Mainstream adviser numbers were down 0.7% to 1,908 (H1 2023: 1,921), however the number of mainstream advisers post-period end had grown to 1,945 (as at 20 September 2024).
In its end of year trading statement in January 2024, AIM-listed MAB revealed the total number of its advisers had fallen by 4% in what it referred to as a “difficult market”.
In its latest figures, MAB shows revenue per mainstream adviser was up 9.2% to £65.3k on first half of 2023.
Commenting on the half-year performance MAB chief executive Peter Brodnicki said: “The first few months of 2024 started well as mortgage rates edged down ahead of expected base rate cuts and a more stable political outlook.
When it became clear those cuts were not imminent, lenders adjusted their mortgage rates back up and the increased activity we saw started to tail off towards the end of Q1.”
He added that re-financing and purchase activity remained subdued for the rest of H1 ahead of the general election.

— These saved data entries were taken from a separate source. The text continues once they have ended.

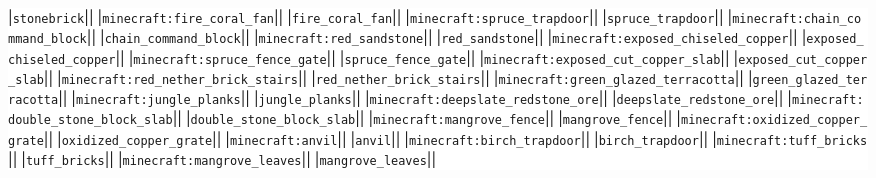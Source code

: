 |`stonebrick`||
|`minecraft:fire_coral_fan`||
|`fire_coral_fan`||
|`minecraft:spruce_trapdoor`||
|`spruce_trapdoor`||
|`minecraft:chain_command_block`||
|`chain_command_block`||
|`minecraft:red_sandstone`||
|`red_sandstone`||
|`minecraft:exposed_chiseled_copper`||
|`exposed_chiseled_copper`||
|`minecraft:spruce_fence_gate`||
|`spruce_fence_gate`||
|`minecraft:exposed_cut_copper_slab`||
|`exposed_cut_copper_slab`||
|`minecraft:red_nether_brick_stairs`||
|`red_nether_brick_stairs`||
|`minecraft:green_glazed_terracotta`||
|`green_glazed_terracotta`||
|`minecraft:jungle_planks`||
|`jungle_planks`||
|`minecraft:deepslate_redstone_ore`||
|`deepslate_redstone_ore`||
|`minecraft:double_stone_block_slab`||
|`double_stone_block_slab`||
|`minecraft:mangrove_fence`||
|`mangrove_fence`||
|`minecraft:oxidized_copper_grate`||
|`oxidized_copper_grate`||
|`minecraft:anvil`||
|`anvil`||
|`minecraft:birch_trapdoor`||
|`birch_trapdoor`||
|`minecraft:tuff_bricks`||
|`tuff_bricks`||
|`minecraft:mangrove_leaves`||
|`mangrove_leaves`||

Having now seen the first of a number of expected base rate cuts, activity levels were starting to gradually build again and he expects momentum to continue.
“Against this backdrop I am very pleased with the progress MAB continues to make in a year that mortgage volumes are likely to be at very similar levels to 2023. MAB’s investment in technology and AI remains a strategic priority as we shape the business for strong and sustainable growth, while further increasing our operational resilience.
“Significant progress continues to be made in terms of lead generation, which is becoming an increasingly major differentiator, and will support our strategy to help scale firms and increase adviser productivity.”
Brodnicki was keen to point out that adviser numbers had started to pick up since the period end and he expects to deliver further growth this year as new ARs are recruited into MAB and existing ARs start growing adviser numbers again after a sustained period of market-induced consolidation.
“We expect to see record years in terms of re-financing activity in 2025/2026 and it is very encouraging to have a new government that is so focused on housebuilding and other initiatives that will bring a tail wind to MAB and our market,” he concluded.